9. The responsibility for any witch prosecution rests primarily on the community or neighborhood as a whole, not on the judge or the jury.

10. No jury, whether in a witch trial or in any other case, can be more enlightened than the general run of the vicinage.

11. Many persons who have been executed for witchcraft have supposed themselves to be guilty and have actually been guilty in intent.

12. Practically every person executed for witchcraft believed in the reality of such a crime, whether he supposed himself to be guilty of it or not.

13. The witch beliefs of New England were brought over from the Mother Country by the first settlers.

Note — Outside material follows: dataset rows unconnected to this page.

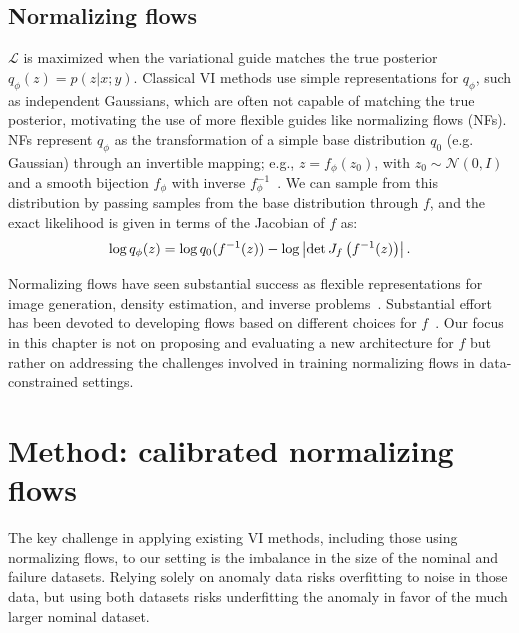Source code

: \subsection{Normalizing flows}

$\mathcal{L}$ is maximized when the variational guide matches the true posterior $q_\phi(z) = p(z | x; y)$. Classical VI methods use simple representations for $q_\phi$, such as independent Gaussians, which are often not capable of matching the true posterior, motivating the use of more flexible guides like normalizing flows (NFs). NFs represent $q_\phi$ as the transformation of a simple base distribution $q_0$ (e.g. Gaussian) through an invertible mapping; e.g., $z = f_\phi(z_0)$, with $z_0 \sim \mathcal{N}(0, I)$ and a smooth bijection $f_\phi$ with inverse $f_\phi^{-1}$~\cite{tabakDensityEstimationDual2010, rezendeVariationalInferenceNormalizing2015}. We can sample from this distribution by passing samples from the base distribution through $f$, and the exact likelihood is given in terms of the Jacobian of $f$ as:
\begin{equation}
    \log q_\phi(z) = \log q_0(f^{-1}(z)) - \log \abs{\det J_f\pn{f^{-1}(z)}}.
\end{equation}

Normalizing flows have seen substantial success as flexible representations for image generation, density estimation, and inverse problems~\cite{asimInvertibleGenerativeModels2020}. Substantial effort has been devoted to developing flows based on different choices for $f$~\cite{papamakariosNormalizingFlowsProbabilistic2021,grathwohlFFJORDFreeFormContinuous2018,onkenOTFlowFastAccurate2021,huangNeuralAutoregressiveFlows2018,durkanNeuralSplineFlows2019}. Our focus in this chapter is not on proposing and evaluating a new architecture for $f$ but rather on addressing the challenges involved in training normalizing flows in data-constrained settings.

\section{Method: calibrated normalizing flows}\label{ch:icml:methodology}

The key challenge in applying existing VI methods, including those using normalizing flows, to our setting is the imbalance in the size of the nominal and failure datasets. Relying solely on anomaly data risks overfitting to noise in those data, but using both datasets risks underfitting the anomaly in favor of the much larger nominal dataset.

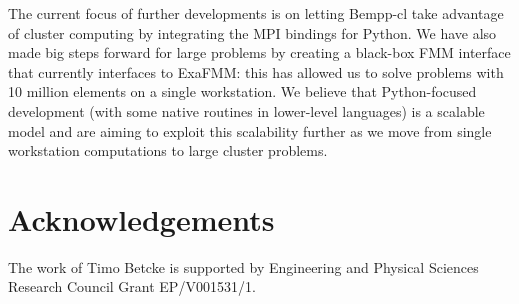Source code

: \documentclass{IEEEcsmag}
\begin{document}
The current focus of further developments is on letting Bempp-cl take advantage of cluster computing by integrating the  MPI bindings for Python. We have also made big steps forward for large problems by creating a black-box FMM interface that currently interfaces to ExaFMM: this has allowed us to solve problems with 10 million elements on a single workstation. We believe that Python-focused development (with some native routines in lower-level languages) is a scalable model and are aiming to exploit this scalability further as we move from single workstation computations to large cluster problems.

\section{Acknowledgements}
The work of Timo Betcke is supported by Engineering and Physical Sciences Research Council Grant EP/V001531/1.
\end{document}

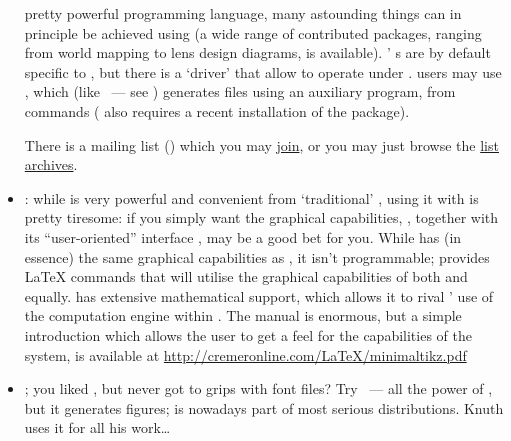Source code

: \begin{itemize}
  pretty powerful programming language, many astounding things can in
  principle be achieved using  (a wide range of
  contributed packages, ranging from world mapping to lens design
  diagrams, is available).
  ' s are
  by default specific to , but there is
  a  `driver' that allow  to
  operate under \xetex{}.  \PDFTeX{} users may use ,
  which (like ~--- see %
  ) generates
   files using an auxiliary program, from 
  commands ( also requires a recent installation of
  the  package).

  There is a  mailing list
  () which you may
  \href{http://tug.org/mailman/listinfo/pstricks}{join}, or you may
  just browse the %
  \href{http://tug.org/pipermail/pstricks/}{list archives}.
\item {}: while  is very powerful and
  convenient from `traditional' \tex{}, using it with \PDFLaTeX{} is
  pretty tiresome: if you 
  simply want the graphical capabilities, , together with
  its ``user-oriented'' interface , may be a good
  bet for you.  While  has (in essence) the same graphical
  capabilities as \PS{}, it isn't programmable;  provides
  \LaTeX{} commands that will utilise the graphical capabilities of
  both \PS{} and  equally.   has extensive
  mathematical support, which allows it to rival '
  use of the computation engine within \PS{}.
  The  manual is enormous, but a simple introduction which
  allows the user to get a feel for the capabilities of the system, is
  available at \url{http://cremeronline.com/LaTeX/minimaltikz.pdf}
\item \MP{}; you liked \MF{}, but never got to grips with font files?
  Try ~---
  all the power of \MF{}, but it generates \PS{} figures; \MP{}
  is nowadays part of most serious \AllTeX{} distributions.  Knuth
  uses it for all his work\dots{}


\end{itemize}
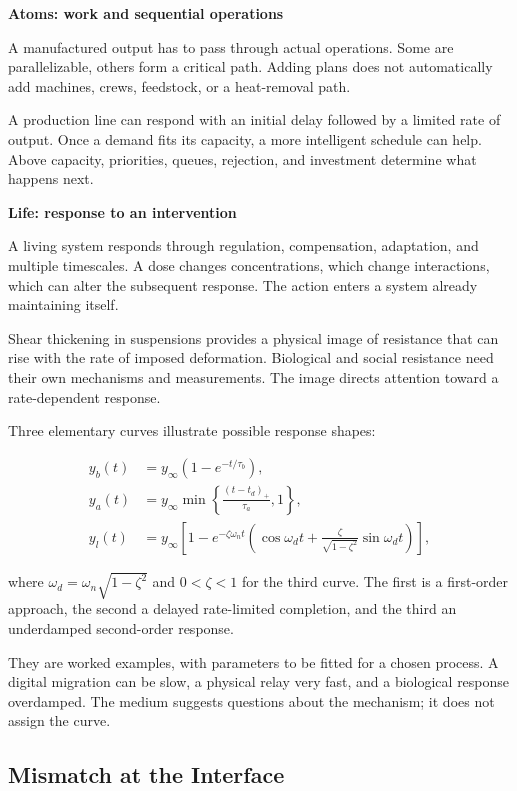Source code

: \documentclass[11pt,openany]{book}
\newcommand{\subhead}[1]{\par\medskip\noindent\textbf{#1}\par\nobreak\smallskip}
\begin{document}
\subhead{Atoms: work and sequential operations}

A manufactured output has to pass through actual operations. Some are parallelizable, others form a critical path. Adding plans does not automatically add machines, crews, feedstock, or a heat-removal path.

A production line can respond with an initial delay followed by a limited rate of output. Once a demand fits its capacity, a more intelligent schedule can help. Above capacity, priorities, queues, rejection, and investment determine what happens next.

\subhead{Life: response to an intervention}

A living system responds through regulation, compensation, adaptation, and multiple timescales. A dose changes concentrations, which change interactions, which can alter the subsequent response. The action enters a system already maintaining itself.

Shear thickening in suspensions provides a physical image of resistance that can rise with the rate of imposed deformation.\cite{brown2014shear} Biological and social resistance need their own mechanisms and measurements. The image directs attention toward a rate-dependent response.

Three elementary curves illustrate possible response shapes:

\begin{align}
y_b(t)&=y_\infty(1-e^{-t/\tau_b}),\label{eq:resp-bit}\\
y_a(t)&=y_\infty\min\left\{\frac{(t-t_d)_+}{\tau_a},1\right\},\label{eq:resp-atom}\\
y_l(t)&=y_\infty\left[1-e^{-\zeta\omega_n t}
\left(\cos\omega_dt+\frac{\zeta}{\sqrt{1-\zeta^2}}\sin\omega_dt\right)\right],
\label{eq:resp-life}
\end{align}

where $\omega_d=\omega_n\sqrt{1-\zeta^2}$ and $0<\zeta<1$ for the third curve. The first is a first-order approach, the second a delayed rate-limited completion, and the third an underdamped second-order response.

They are worked examples, with parameters to be fitted for a chosen process. A digital migration can be slow, a physical relay very fast, and a biological response overdamped. The medium suggests questions about the mechanism; it does not assign the curve.

\subsection{Mismatch at the Interface}
\end{document}
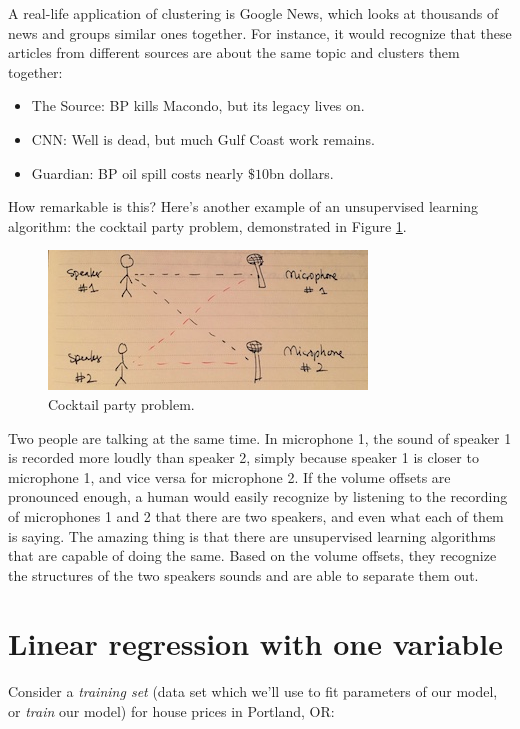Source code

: \documentclass{article}
\theoremstyle{definition}
\begin{document}
A real-life application of clustering is Google News, which looks at thousands of news and groups similar ones together. For instance, it would recognize that these articles from different sources are about the same topic and clusters them together:

\begin{itemize}
    \item The Source: BP kills Macondo, but its legacy lives on.
    \item CNN: Well is dead, but much Gulf Coast work remains.
    \item Guardian: BP oil spill costs nearly $\$10$bn dollars.
\end{itemize}

How remarkable is this? Here's another example of an unsupervised learning algorithm: the cocktail party problem, demonstrated in Figure \ref{intro-cocktail}.

\begin{figure}[ht]
\centering
\includegraphics[scale=0.8]{images/intro/cocktail.jpg}
\caption{Cocktail party problem.}
\label{intro-cocktail}
\end{figure}

Two people are talking at the same time. In microphone 1, the sound of speaker 1 is recorded more loudly than speaker 2, simply because speaker 1 is closer to microphone 1, and vice versa for microphone 2. If the volume offsets are pronounced enough, a human would easily recognize by listening to the recording of microphones 1 and 2 that there are two speakers, and even what each of them is saying. The amazing thing is that there are unsupervised learning algorithms that are capable of doing the same. Based on the volume offsets, they recognize the structures of the two speakers sounds and are able to separate them out.


\section{Linear regression with one variable}
Consider a \textit{training set} (data set which we'll use to fit parameters of our model, or \textit{train} our model) for house prices in Portland, OR:
\end{document}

14. Spectral evidence had been admitted in the examinations and trials of witches in England for a hundred years before the Salem prosecutions took place.

15. Trials, convictions, and executions for witchcraft occurred in England after they had come to an end in Massachusetts, and they occurred on the Continent a hundred years later than that time.

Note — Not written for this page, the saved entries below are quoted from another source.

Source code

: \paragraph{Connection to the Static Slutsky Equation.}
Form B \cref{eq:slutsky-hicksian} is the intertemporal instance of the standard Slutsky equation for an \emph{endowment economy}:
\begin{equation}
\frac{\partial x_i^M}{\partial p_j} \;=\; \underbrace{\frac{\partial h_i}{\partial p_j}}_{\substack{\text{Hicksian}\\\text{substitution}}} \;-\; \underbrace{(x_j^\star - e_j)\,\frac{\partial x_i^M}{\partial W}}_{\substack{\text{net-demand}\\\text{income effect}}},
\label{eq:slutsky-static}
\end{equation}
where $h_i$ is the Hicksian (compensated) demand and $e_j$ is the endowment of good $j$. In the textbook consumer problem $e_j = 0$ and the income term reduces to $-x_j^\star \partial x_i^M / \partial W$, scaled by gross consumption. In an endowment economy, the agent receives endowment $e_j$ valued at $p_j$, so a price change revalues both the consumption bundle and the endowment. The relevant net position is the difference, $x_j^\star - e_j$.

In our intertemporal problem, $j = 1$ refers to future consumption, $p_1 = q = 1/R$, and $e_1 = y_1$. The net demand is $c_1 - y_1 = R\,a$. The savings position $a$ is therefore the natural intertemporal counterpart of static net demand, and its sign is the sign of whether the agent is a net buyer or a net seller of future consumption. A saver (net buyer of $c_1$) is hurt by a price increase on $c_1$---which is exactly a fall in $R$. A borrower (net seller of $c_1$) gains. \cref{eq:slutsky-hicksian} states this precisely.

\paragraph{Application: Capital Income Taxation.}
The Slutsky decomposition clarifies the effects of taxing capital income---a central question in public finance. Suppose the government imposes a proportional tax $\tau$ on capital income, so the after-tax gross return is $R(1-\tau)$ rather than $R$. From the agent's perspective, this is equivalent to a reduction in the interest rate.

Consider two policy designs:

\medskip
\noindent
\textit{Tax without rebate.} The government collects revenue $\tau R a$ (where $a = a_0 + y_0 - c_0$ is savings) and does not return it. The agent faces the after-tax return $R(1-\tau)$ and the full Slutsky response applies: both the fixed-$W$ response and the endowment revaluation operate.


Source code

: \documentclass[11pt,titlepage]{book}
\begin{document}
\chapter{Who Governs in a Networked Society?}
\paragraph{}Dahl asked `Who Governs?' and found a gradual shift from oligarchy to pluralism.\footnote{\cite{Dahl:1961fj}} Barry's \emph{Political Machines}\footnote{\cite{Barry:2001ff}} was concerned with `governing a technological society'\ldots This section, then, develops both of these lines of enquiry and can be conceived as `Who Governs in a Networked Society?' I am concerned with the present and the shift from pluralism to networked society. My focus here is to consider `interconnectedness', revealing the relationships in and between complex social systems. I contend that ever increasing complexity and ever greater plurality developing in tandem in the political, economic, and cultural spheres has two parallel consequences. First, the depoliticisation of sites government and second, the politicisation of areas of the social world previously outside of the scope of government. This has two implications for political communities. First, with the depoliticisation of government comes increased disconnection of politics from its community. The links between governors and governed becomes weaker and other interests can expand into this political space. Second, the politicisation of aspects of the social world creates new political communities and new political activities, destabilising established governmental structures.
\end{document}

16. Spectral evidence was admitted in English witch trials after such trials had ceased in Massachusetts.

17. The total number of persons executed for witchcraft in New England from the first settlement to the end of the century is inconsiderable, especially in view of what was going on in Europe.

18. The public repentance and recantation of judge and jury in Massachusetts have no parallel in the history of witchcraft.

19. The repentance and recantation came at a time which made them singularly effective arguments in the hands of the opponents of the witch dogma in England.

20. The record of New England in the matter of witchcraft is highly creditable, when considered as a whole and from the comparative point of view.

21. It is easy to be wise after the fact, especially when the fact is two hundred years old.